[Stored data]
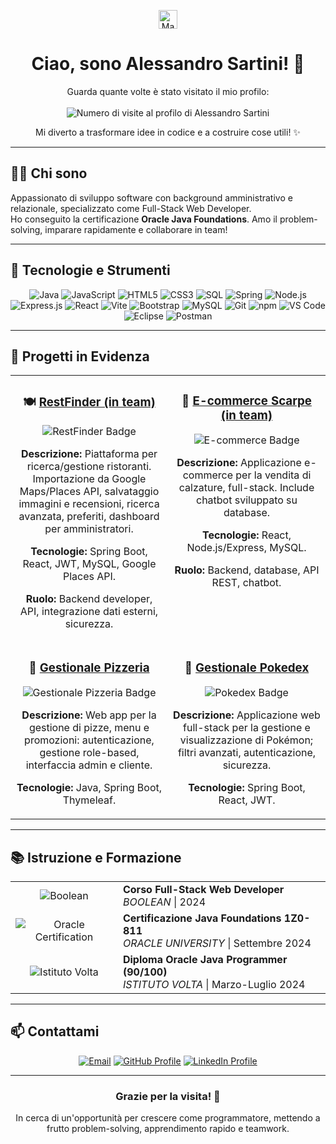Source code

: <p align="center">
  <img src="https://raw.githubusercontent.com/MartinHeinz/MartinHeinz/master/wave.gif" width="30px" alt="Mano che saluta">
</p>
<h1 align="center">Ciao, sono Alessandro Sartini! 👋</h1>
<div align="center">
  Guarda quante volte è stato visitato il mio profilo:<br><br>
  <img src="https://profile-counter.glitch.me/alessandro-sartini/count.svg" alt="Numero di visite al profilo di Alessandro Sartini" style="vertical-align: middle;" />
</div>

<p align="center">
  Mi diverto a trasformare idee in codice e a costruire cose utili! ✨
</p>

---

## 👨‍💻 Chi sono  
Appassionato di sviluppo software con background amministrativo e relazionale, specializzato come Full-Stack Web Developer.  
Ho conseguito la certificazione **Oracle Java Foundations**. Amo il problem-solving, imparare rapidamente e collaborare in team!

---

## 🚀 Tecnologie e Strumenti

<div align="center">

![Java](https://img.shields.io/badge/Java-007396?style=for-the-badge&logo=java&logoColor=white)
![JavaScript](https://img.shields.io/badge/JavaScript-F7DF1E?style=for-the-badge&logo=javascript&logoColor=black)
![HTML5](https://img.shields.io/badge/HTML5-E34F26?style=for-the-badge&logo=html5&logoColor=white)
![CSS3](https://img.shields.io/badge/CSS3-1572B6?style=for-the-badge&logo=css3&logoColor=white)
![SQL](https://img.shields.io/badge/SQL-4479A1?style=for-the-badge&logo=mysql&logoColor=white)
![Spring](https://img.shields.io/badge/Spring-66BB66?style=for-the-badge&logo=spring&logoColor=white)
![Node.js](https://img.shields.io/badge/Node.js-339933?style=for-the-badge&logo=node.js&logoColor=white)
![Express.js](https://img.shields.io/badge/Express.js-000000?style=for-the-badge&logo=express&logoColor=white)
![React](https://img.shields.io/badge/React-61DAFB?style=for-the-badge&logo=react&logoColor=black)
![Vite](https://img.shields.io/badge/Vite-646CFF?style=for-the-badge&logo=vite&logoColor=white)
![Bootstrap](https://img.shields.io/badge/Bootstrap-7952B3?style=for-the-badge&logo=bootstrap&logoColor=white)
![MySQL](https://img.shields.io/badge/MySQL-4479A1?style=for-the-badge&logo=mysql&logoColor=white)
![Git](https://img.shields.io/badge/Git-F05032?style=for-the-badge&logo=git&logoColor=white)
![npm](https://img.shields.io/badge/npm-CB3837?style=for-the-badge&logo=npm&logoColor=white)
![VS Code](https://img.shields.io/badge/VS%20Code-007ACC?style=for-the-badge&logo=visual-studio-code&logoColor=white)
![Eclipse](https://img.shields.io/badge/Eclipse-2C2255?style=for-the-badge&logo=eclipse&logoColor=white)
![Postman](https://img.shields.io/badge/Postman-FF6C37?style=for-the-badge&logo=postman&logoColor=white)

</div>

---

## 🎯 Progetti in Evidenza

<div align="center">

<table width="100%">
  <tr>
    <td width="50%" align="center" valign="top">
      <h3>🍽️ <a href="https://github.com/alessandro-sartini/Plateform-Challenge">RestFinder (in team)</a></h3>
      <img src="https://img.shields.io/badge/Progetto-RestFinder-22c55e?style=for-the-badge" alt="RestFinder Badge">
      <p><strong>Descrizione:</strong> Piattaforma per ricerca/gestione ristoranti. Importazione da Google Maps/Places API, salvataggio immagini e recensioni, ricerca avanzata, preferiti, dashboard per amministratori.</p>
      <p><strong>Tecnologie:</strong> Spring Boot, React, JWT, MySQL, Google Places API.</p>
      <p><strong>Ruolo:</strong> Backend developer, API, integrazione dati esterni, sicurezza.</p>
    </td>
    <td width="50%" align="center" valign="top">
      <h3>👟 <a href="https://github.com/alessandro-sartini/scarpe_diem">E-commerce Scarpe (in team)</a></h3>
      <img src="https://img.shields.io/badge/Progetto-E--commerce-orange?style=for-the-badge" alt="E-commerce Badge">
      <p><strong>Descrizione:</strong> Applicazione e-commerce per la vendita di calzature, full-stack. Include chatbot sviluppato su database.</p>
      <p><strong>Tecnologie:</strong> React, Node.js/Express, MySQL.</p>
      <p><strong>Ruolo:</strong> Backend, database, API REST, chatbot.</p>
    </td>
  </tr>
  <tr>
    <td width="50%" align="center" valign="top">
      <h3>🍕 <a href="https://github.com/alessandro-sartini/pizzeria-gestionale">Gestionale Pizzeria</a></h3>
      <img src="https://img.shields.io/badge/Progetto-Pizzeria--Gestionale-yellow?style=for-the-badge" alt="Gestionale Pizzeria Badge">
      <p><strong>Descrizione:</strong> Web app per la gestione di pizze, menu e promozioni: autenticazione, gestione role-based, interfaccia admin e cliente.</p>
      <p><strong>Tecnologie:</strong> Java, Spring Boot, Thymeleaf.</p>
    </td>
    <td width="50%" align="center" valign="top">
      <h3>📝 <a href="https://github.com/alessandro-sartini/pokedex-springboot-react">Gestionale Pokedex</a></h3>
      <img src="https://img.shields.io/badge/Progetto-Pokedex--Gestionale-indigo?style=for-the-badge" alt="Pokedex Badge">
      <p><strong>Descrizione:</strong> Applicazione web full-stack per la gestione e visualizzazione di Pokémon; filtri avanzati, autenticazione, sicurezza.</p>
      <p><strong>Tecnologie:</strong> Spring Boot, React, JWT.</p>
    </td>
  </tr>
</table>

</div>

---

## 📚 Istruzione e Formazione

<div align="center">
  <table>
    <tr>
      <td align="center"><img src="https://img.shields.io/badge/Boolean-Corso-brightgreen?style=for-the-badge" alt="Boolean"></td>
      <td><strong>Corso Full-Stack Web Developer</strong><br><em>BOOLEAN</em> | 2024</td>
    </tr>
    <tr>
      <td align="center"><img src="https://img.shields.io/badge/Oracle-F00000?style=for-the-badge&logo=oracle&logoColor=white" alt="Oracle Certification"></td>
      <td><strong>Certificazione Java Foundations 1Z0-811</strong><br><em>ORACLE UNIVERSITY</em> | Settembre 2024</td>
    </tr>
    <tr>
      <td align="center"><img src="https://img.shields.io/badge/Istituto%20Volta-Diploma-blue?style=for-the-badge" alt="Istituto Volta"></td>
      <td><strong>Diploma Oracle Java Programmer (90/100)</strong><br><em>ISTITUTO VOLTA</em> | Marzo-Luglio 2024</td>
    </tr>
  </table>
</div>

---

## 📫 Contattami

<div align="center">
  <a href="mailto:ale.sartini.98+ghub@gmail.com"><img src="https://img.shields.io/badge/Email-Contattami!-D14836?style=for-the-badge&logo=gmail&logoColor=white" alt="Email"></a>
  <a href="https://github.com/alessandro-sartini"><img src="https://img.shields.io/badge/GitHub-Profilo-181717?style=for-the-badge&logo=github&logoColor=white" alt="GitHub Profile"></a>
  <a href="https://www.linkedin.com/in/alessandro-sartini-a123a6201/"><img src="https://img.shields.io/badge/LinkedIn-Profilo-0077B5?style=for-the-badge&logo=linkedin&logoColor=white" alt="LinkedIn Profile"></a>
</div>

---

<div align="center">
  <h3>Grazie per la visita! 🙏</h3>
  <p>In cerca di un'opportunità per crescere come programmatore, mettendo a frutto problem-solving, apprendimento rapido e teamwork.</p>
</div>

### [What the task asks]
Write out all of the records above. Keep them exact and leave out the pictures.

### [Exercise answer]
Source code

: <p align="center">
  <img src="https://raw.githubusercontent.com/MartinHeinz/MartinHeinz/master/wave.gif" width="30px" alt="Mano che saluta">
</p>
<h1 align="center">Ciao, sono Alessandro Sartini! 👋</h1>
<div align="center">
  Guarda quante volte è stato visitato il mio profilo:<br><br>
  <img src="https://profile-counter.glitch.me/alessandro-sartini/count.svg" alt="Numero di visite al profilo di Alessandro Sartini" style="vertical-align: middle;" />
</div>

<p align="center">
  Mi diverto a trasformare idee in codice e a costruire cose utili! ✨
</p>

---

## 👨‍💻 Chi sono  
Appassionato di sviluppo software con background amministrativo e relazionale, specializzato come Full-Stack Web Developer.  
Ho conseguito la certificazione **Oracle Java Foundations**. Amo il problem-solving, imparare rapidamente e collaborare in team!

---

## 🚀 Tecnologie e Strumenti

<div align="center">

![Java](https://img.shields.io/badge/Java-007396?style=for-the-badge&logo=java&logoColor=white)
![JavaScript](https://img.shields.io/badge/JavaScript-F7DF1E?style=for-the-badge&logo=javascript&logoColor=black)
![HTML5](https://img.shields.io/badge/HTML5-E34F26?style=for-the-badge&logo=html5&logoColor=white)
![CSS3](https://img.shields.io/badge/CSS3-1572B6?style=for-the-badge&logo=css3&logoColor=white)
![SQL](https://img.shields.io/badge/SQL-4479A1?style=for-the-badge&logo=mysql&logoColor=white)
![Spring](https://img.shields.io/badge/Spring-66BB66?style=for-the-badge&logo=spring&logoColor=white)
![Node.js](https://img.shields.io/badge/Node.js-339933?style=for-the-badge&logo=node.js&logoColor=white)
![Express.js](https://img.shields.io/badge/Express.js-000000?style=for-the-badge&logo=express&logoColor=white)
![React](https://img.shields.io/badge/React-61DAFB?style=for-the-badge&logo=react&logoColor=black)
![Vite](https://img.shields.io/badge/Vite-646CFF?style=for-the-badge&logo=vite&logoColor=white)
![Bootstrap](https://img.shields.io/badge/Bootstrap-7952B3?style=for-the-badge&logo=bootstrap&logoColor=white)
![MySQL](https://img.shields.io/badge/MySQL-4479A1?style=for-the-badge&logo=mysql&logoColor=white)
![Git](https://img.shields.io/badge/Git-F05032?style=for-the-badge&logo=git&logoColor=white)
![npm](https://img.shields.io/badge/npm-CB3837?style=for-the-badge&logo=npm&logoColor=white)
![VS Code](https://img.shields.io/badge/VS%20Code-007ACC?style=for-the-badge&logo=visual-studio-code&logoColor=white)
![Eclipse](https://img.shields.io/badge/Eclipse-2C2255?style=for-the-badge&logo=eclipse&logoColor=white)
![Postman](https://img.shields.io/badge/Postman-FF6C37?style=for-the-badge&logo=postman&logoColor=white)

</div>

---

## 🎯 Progetti in Evidenza

<div align="center">

<table width="100%">
  <tr>
    <td width="50%" align="center" valign="top">
      <h3>🍽️ <a href="https://github.com/alessandro-sartini/Plateform-Challenge">RestFinder (in team)</a></h3>
      <img src="https://img.shields.io/badge/Progetto-RestFinder-22c55e?style=for-the-badge" alt="RestFinder Badge">
      <p><strong>Descrizione:</strong> Piattaforma per ricerca/gestione ristoranti. Importazione da Google Maps/Places API, salvataggio immagini e recensioni, ricerca avanzata, preferiti, dashboard per amministratori.</p>
      <p><strong>Tecnologie:</strong> Spring Boot, React, JWT, MySQL, Google Places API.</p>
      <p><strong>Ruolo:</strong> Backend developer, API, integrazione dati esterni, sicurezza.</p>
    </td>
    <td width="50%" align="center" valign="top">
      <h3>👟 <a href="https://github.com/alessandro-sartini/scarpe_diem">E-commerce Scarpe (in team)</a></h3>
      <img src="https://img.shields.io/badge/Progetto-E--commerce-orange?style=for-the-badge" alt="E-commerce Badge">
      <p><strong>Descrizione:</strong> Applicazione e-commerce per la vendita di calzature, full-stack. Include chatbot sviluppato su database.</p>
      <p><strong>Tecnologie:</strong> React, Node.js/Express, MySQL.</p>
      <p><strong>Ruolo:</strong> Backend, database, API REST, chatbot.</p>
    </td>
  </tr>
  <tr>
    <td width="50%" align="center" valign="top">
      <h3>🍕 <a href="https://github.com/alessandro-sartini/pizzeria-gestionale">Gestionale Pizzeria</a></h3>
      <img src="https://img.shields.io/badge/Progetto-Pizzeria--Gestionale-yellow?style=for-the-badge" alt="Gestionale Pizzeria Badge">
      <p><strong>Descrizione:</strong> Web app per la gestione di pizze, menu e promozioni: autenticazione, gestione role-based, interfaccia admin e cliente.</p>
      <p><strong>Tecnologie:</strong> Java, Spring Boot, Thymeleaf.</p>
    </td>
    <td width="50%" align="center" valign="top">
      <h3>📝 <a href="https://github.com/alessandro-sartini/pokedex-springboot-react">Gestionale Pokedex</a></h3>
      <img src="https://img.shields.io/badge/Progetto-Pokedex--Gestionale-indigo?style=for-the-badge" alt="Pokedex Badge">
      <p><strong>Descrizione:</strong> Applicazione web full-stack per la gestione e visualizzazione di Pokémon; filtri avanzati, autenticazione, sicurezza.</p>
      <p><strong>Tecnologie:</strong> Spring Boot, React, JWT.</p>
    </td>
  </tr>
</table>

</div>

---

## 📚 Istruzione e Formazione

<div align="center">
  <table>
    <tr>
      <td align="center"><img src="https://img.shields.io/badge/Boolean-Corso-brightgreen?style=for-the-badge" alt="Boolean"></td>
      <td><strong>Corso Full-Stack Web Developer</strong><br><em>BOOLEAN</em> | 2024</td>
    </tr>
    <tr>
      <td align="center"><img src="https://img.shields.io/badge/Oracle-F00000?style=for-the-badge&logo=oracle&logoColor=white" alt="Oracle Certification"></td>
      <td><strong>Certificazione Java Foundations 1Z0-811</strong><br><em>ORACLE UNIVERSITY</em> | Settembre 2024</td>
    </tr>
    <tr>
      <td align="center"><img src="https://img.shields.io/badge/Istituto%20Volta-Diploma-blue?style=for-the-badge" alt="Istituto Volta"></td>
      <td><strong>Diploma Oracle Java Programmer (90/100)</strong><br><em>ISTITUTO VOLTA</em> | Marzo-Luglio 2024</td>
    </tr>
  </table>
</div>

---

## 📫 Contattami

<div align="center">
  <a href="mailto:ale.sartini.98+ghub@gmail.com"><img src="https://img.shields.io/badge/Email-Contattami!-D14836?style=for-the-badge&logo=gmail&logoColor=white" alt="Email"></a>
  <a href="https://github.com/alessandro-sartini"><img src="https://img.shields.io/badge/GitHub-Profilo-181717?style=for-the-badge&logo=github&logoColor=white" alt="GitHub Profile"></a>
  <a href="https://www.linkedin.com/in/alessandro-sartini-a123a6201/"><img src="https://img.shields.io/badge/LinkedIn-Profilo-0077B5?style=for-the-badge&logo=linkedin&logoColor=white" alt="LinkedIn Profile"></a>
</div>

---

<div align="center">
  <h3>Grazie per la visita! 🙏</h3>
  <p>In cerca di un'opportunità per crescere come programmatore, mettendo a frutto problem-solving, apprendimento rapido e teamwork.</p>
</div>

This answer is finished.